Histological analysis of lung sections from IAV-infected (at 7 days postinfection) mice untreated or treated with IL-22. (A) Representative lung sections stained with hematoxylin and eosin are shown. Alveolar lesions (middle row) and perivascular and peribronchic infiltrates combined with lesions of alveolitis (bottom row) are shown. Arrows indicate denuded epithelia. Bv, blood vessel, Br, bronchiole. (B) Sections were scored blindly for levels of immunopathology. Data represent the means ± standard deviations (n = 5 mice/group). *, P < 0.05; **, P < 0.01 (Mann-Whitney t test).

FIG 5

(A) Heat maps of genes belonging to cell adhesion (GO:0007155) and leukocyte migration (GO:0050900) families. (B) Heat map of genes belonging to the immune response family (GO:0006955). (C) Determination of the viral load after IL-22 treatment. IAV M1 mRNA levels were measured by quantitative RT-PCR. Data are expressed as cycle threshold (C_T) values. The dashed line represents the detection threshold (n = 6). (D) IAV-infected mice were treated at 7 days postinfection with IL-22-Fc (5 μg/animal) or the isotype control. Eight hours later, cells from whole lungs were analyzed by flow cytometry. The mean number ± standard deviation of inflammatory monocytes (IM) (CD45⁺ Siglec F⁻ Ly6G⁻ Ly6C⁺ CD11b⁺ CCR2⁺), neutrophils (CD45⁺ CD11b⁺ Ly6G⁺ Siglec F⁻), and NK cells (CD45⁺ NKp46⁺ TCRβ⁻; TCRβ is T cell receptor beta) are depicted. (E) The mean numbers ± standard deviations of alveolar macrophages (CD45⁺ Siglec F⁺ CD11b^low) and conventional dendritic cells (cDC) (CD45⁺ CD11c^high MHC class II⁺ Siglec F⁻ CD64⁻; MHC is major histocompatibility complex) are depicted. (D and E) As a control, the number of immune cells from mock-treated mice are indicated (n = 8; two pooled experiments). The statistical analysis between mock-treated and IAV-infected mice is not depicted. *, P < 0.05 (Kruskal-Wallis one-way ANOVA).

FIG 6

Effect of endogenous and exogenous IL-22 in local and systemic bacterial loads in the context of influenza. (A) Role of endogenous IL-22 on secondary bacterial infection postinfluenza. Wild type (WT) or Il22^−/− mice were infected with 500 PFU of the H1N1 pandemic IAV strain. Seven days later, IAV-infected mice were challenged with S. pneumoniae (1 × 10³ CFU). (B) Effect of IL-22 supplementation on bacterial superinfection postinfluenza. At day 7 post-IAV infection, mice were i.n. inoculated with 5 μg of IL-22-Fc or an isotype control.

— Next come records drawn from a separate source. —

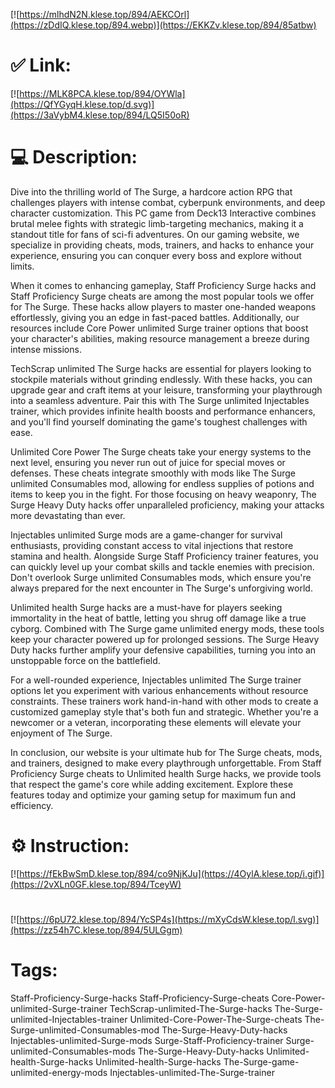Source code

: [![https://mlhdN2N.klese.top/894/AEKCOrl](https://zDdIQ.klese.top/894.webp)](https://EKKZv.klese.top/894/85atbw)
# ✅ Link:
[![https://MLK8PCA.klese.top/894/OYWla](https://QfYGyqH.klese.top/d.svg)](https://3aVybM4.klese.top/894/LQ5I50oR)
# 💻 Description:
Dive into the thrilling world of The Surge, a hardcore action RPG that challenges players with intense combat, cyberpunk environments, and deep character customization. This PC game from Deck13 Interactive combines brutal melee fights with strategic limb-targeting mechanics, making it a standout title for fans of sci-fi adventures. On our gaming website, we specialize in providing cheats, mods, trainers, and hacks to enhance your experience, ensuring you can conquer every boss and explore without limits.



When it comes to enhancing gameplay, Staff Proficiency Surge hacks and Staff Proficiency Surge cheats are among the most popular tools we offer for The Surge. These hacks allow players to master one-handed weapons effortlessly, giving you an edge in fast-paced battles. Additionally, our resources include Core Power unlimited Surge trainer options that boost your character's abilities, making resource management a breeze during intense missions.



TechScrap unlimited The Surge hacks are essential for players looking to stockpile materials without grinding endlessly. With these hacks, you can upgrade gear and craft items at your leisure, transforming your playthrough into a seamless adventure. Pair this with The Surge unlimited Injectables trainer, which provides infinite health boosts and performance enhancers, and you'll find yourself dominating the game's toughest challenges with ease.



Unlimited Core Power The Surge cheats take your energy systems to the next level, ensuring you never run out of juice for special moves or defenses. These cheats integrate smoothly with mods like The Surge unlimited Consumables mod, allowing for endless supplies of potions and items to keep you in the fight. For those focusing on heavy weaponry, The Surge Heavy Duty hacks offer unparalleled proficiency, making your attacks more devastating than ever.



Injectables unlimited Surge mods are a game-changer for survival enthusiasts, providing constant access to vital injections that restore stamina and health. Alongside Surge Staff Proficiency trainer features, you can quickly level up your combat skills and tackle enemies with precision. Don't overlook Surge unlimited Consumables mods, which ensure you're always prepared for the next encounter in The Surge's unforgiving world.



Unlimited health Surge hacks are a must-have for players seeking immortality in the heat of battle, letting you shrug off damage like a true cyborg. Combined with The Surge game unlimited energy mods, these tools keep your character powered up for prolonged sessions. The Surge Heavy Duty hacks further amplify your defensive capabilities, turning you into an unstoppable force on the battlefield.



For a well-rounded experience, Injectables unlimited The Surge trainer options let you experiment with various enhancements without resource constraints. These trainers work hand-in-hand with other mods to create a customized gameplay style that's both fun and strategic. Whether you're a newcomer or a veteran, incorporating these elements will elevate your enjoyment of The Surge.



In conclusion, our website is your ultimate hub for The Surge cheats, mods, and trainers, designed to make every playthrough unforgettable. From Staff Proficiency Surge cheats to Unlimited health Surge hacks, we provide tools that respect the game's core while adding excitement. Explore these features today and optimize your gaming setup for maximum fun and efficiency.

# ⚙️ Instruction:
[![https://fEkBwSmD.klese.top/894/co9NjKJu](https://4OylA.klese.top/i.gif)](https://2vXLn0GF.klese.top/894/TceyW)
#
[![https://6pU72.klese.top/894/YcSP4s](https://mXyCdsW.klese.top/l.svg)](https://zz54h7C.klese.top/894/5ULGgm)
# Tags:
Staff-Proficiency-Surge-hacks Staff-Proficiency-Surge-cheats Core-Power-unlimited-Surge-trainer TechScrap-unlimited-The-Surge-hacks The-Surge-unlimited-Injectables-trainer Unlimited-Core-Power-The-Surge-cheats The-Surge-unlimited-Consumables-mod The-Surge-Heavy-Duty-hacks Injectables-unlimited-Surge-mods Surge-Staff-Proficiency-trainer Surge-unlimited-Consumables-mods The-Surge-Heavy-Duty-hacks Unlimited-health-Surge-hacks Unlimited-health-Surge-hacks The-Surge-game-unlimited-energy-mods Injectables-unlimited-The-Surge-trainer






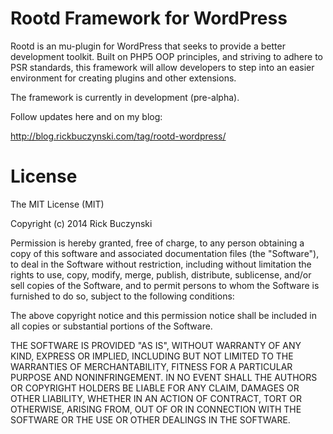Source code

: Rootd Framework for WordPress
=============================

Rootd is an mu-plugin for WordPress that seeks to provide a better development toolkit. Built on PHP5 OOP principles, and striving to adhere to PSR standards, this framework will allow developers to step into an easier environment for creating plugins and other extensions.

The framework is currently in development (pre-alpha).

Follow updates here and on my blog:

http://blog.rickbuczynski.com/tag/rootd-wordpress/


License
=======

The MIT License (MIT)

Copyright (c) 2014 Rick Buczynski

Permission is hereby granted, free of charge, to any person obtaining a copy
of this software and associated documentation files (the "Software"), to deal
in the Software without restriction, including without limitation the rights
to use, copy, modify, merge, publish, distribute, sublicense, and/or sell
copies of the Software, and to permit persons to whom the Software is
furnished to do so, subject to the following conditions:

The above copyright notice and this permission notice shall be included in all
copies or substantial portions of the Software.

THE SOFTWARE IS PROVIDED "AS IS", WITHOUT WARRANTY OF ANY KIND, EXPRESS OR
IMPLIED, INCLUDING BUT NOT LIMITED TO THE WARRANTIES OF MERCHANTABILITY,
FITNESS FOR A PARTICULAR PURPOSE AND NONINFRINGEMENT. IN NO EVENT SHALL THE
AUTHORS OR COPYRIGHT HOLDERS BE LIABLE FOR ANY CLAIM, DAMAGES OR OTHER
LIABILITY, WHETHER IN AN ACTION OF CONTRACT, TORT OR OTHERWISE, ARISING FROM,
OUT OF OR IN CONNECTION WITH THE SOFTWARE OR THE USE OR OTHER DEALINGS IN THE
SOFTWARE.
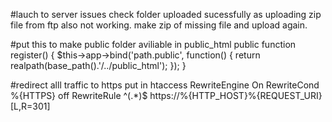 #lauch to server issues
check folder uploaded sucessfully as uploading zip file from ftp also not working. make zip of missing file and upload again.


#put this to make public folder aviliable in public_html
public function register()
{
    $this->app->bind('path.public', function() {
        return realpath(base_path().'/../public_html');
    });
}


#redirect alll traffic to https put in htaccess
RewriteEngine On
RewriteCond %{HTTPS} off
RewriteRule ^(.*)$ https://%{HTTP_HOST}%{REQUEST_URI} [L,R=301]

After 16 h, mice were challenged with S. pneumoniae. (A and B) Doubly infected mice were sacrificed 30 h after S. pneumoniae challenge, and the number of CFU was determined in the lungs and spleens. Total CFU counts in each tissue are represented. The solid line corresponds to the median values. Results from a pool of two independent experiments (n = 10 to 12 mice) (A) or three independent experiments (n = 20 to 23 mice) (B) are shown. *, P < 0.05 (Mann-Whitney t test).